It’s easy to pick holes in any storyline that features zombies and that isn’t necessarily any different with World War Z, however, that doesn’t take anything away from the brutal speed and nerve jangling development of Gerrie’s one man mission to save the world. Pitt carries off the role to near perfection making the close scrapes with the undead feel solid and his place as the planet’s single best hope of survival seem reasonable. Product placement low points aside it’s a gripping story that’s delivered well.
Brad Pitt’s performance aside, there are a few other actors that make the extreme storyline work thanks to their ability to ground the film in a feeling of reality.
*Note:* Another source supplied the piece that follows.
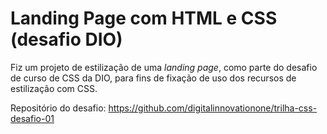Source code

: # Landing Page com HTML e CSS (desafio DIO)

Fiz um projeto de estilização de uma *landing page*, como parte do desafio de curso de CSS da DIO, para fins de fixação de uso dos recursos de estilização com CSS.

Repositório do desafio: https://github.com/digitalinnovationone/trilha-css-desafio-01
Gerrie’s wife is played convincingly by Mireille Enos, and Fana Makoena covers the political bases well as Thierry Umutoni, the UN Deputy Secretary-General, who sends Gerrie back into action to get some answers behind the mayhem.
However, it’s all supported by a terrifying portrayal of millions of zombies that made the film such a high impact blockbuster. As well as the sterling efforts of the extras to bring the intensity of the zombie attack to life there’s also some impressive special effects, which look scarily real.
If you’re a lover of the night, day or dawn of the undead in any way, or action sci-fi horrors in general this is a film that could get a good place in your DVD collection next to Aliens, 28 Days Later and 30 Days of Night. Whether you buy it or rent it, it’s worth World War Z has done what Zombi U has done for gaming; given zombies back their ability to shock and scare after a long time of comic sidelining.
The DVD also includes features on the origins of the zombie outbreak in the movie, as well as one on the science that does its best to prop it up for any serious zombie geeks out there.